╭─ DATA SHOWN

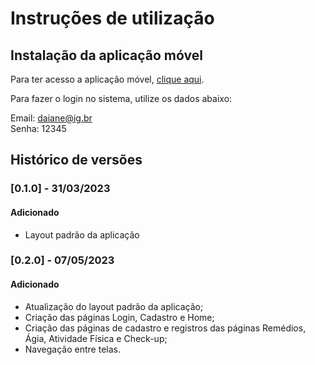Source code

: # Instruções de utilização

## Instalação da aplicação móvel

Para ter acesso a aplicação móvel, <a href="https://snack.expo.dev/@procopiodaiane/atual">clique aqui</a>.

Para fazer o login no sistema, utilize os dados abaixo:

Email: daiane@ig.br
<br>
Senha: 12345

## Histórico de versões

### [0.1.0] - 31/03/2023
#### Adicionado
- Layout padrão da aplicação

### [0.2.0] - 07/05/2023
#### Adicionado
- Atualização do layout padrão da aplicação;
- Criação das páginas Login, Cadastro e Home;
- Criação das páginas de cadastro e registros das páginas Remédios, Ágia, Atividade Física e Check-up;
- Navegação entre telas.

╰─

EXERCISE GOAL:
Return the lines from the one containing "## Histórico de versões" through the last line of the records. Include both ends and nothing else.

RESULT FOR THIS EXERCISE:
## Histórico de versões

### [0.1.0] - 31/03/2023
#### Adicionado
- Layout padrão da aplicação

### [0.2.0] - 07/05/2023
#### Adicionado
- Atualização do layout padrão da aplicação;
- Criação das páginas Login, Cadastro e Home;
- Criação das páginas de cadastro e registros das páginas Remédios, Ágia, Atividade Física e Check-up;
- Navegação entre telas.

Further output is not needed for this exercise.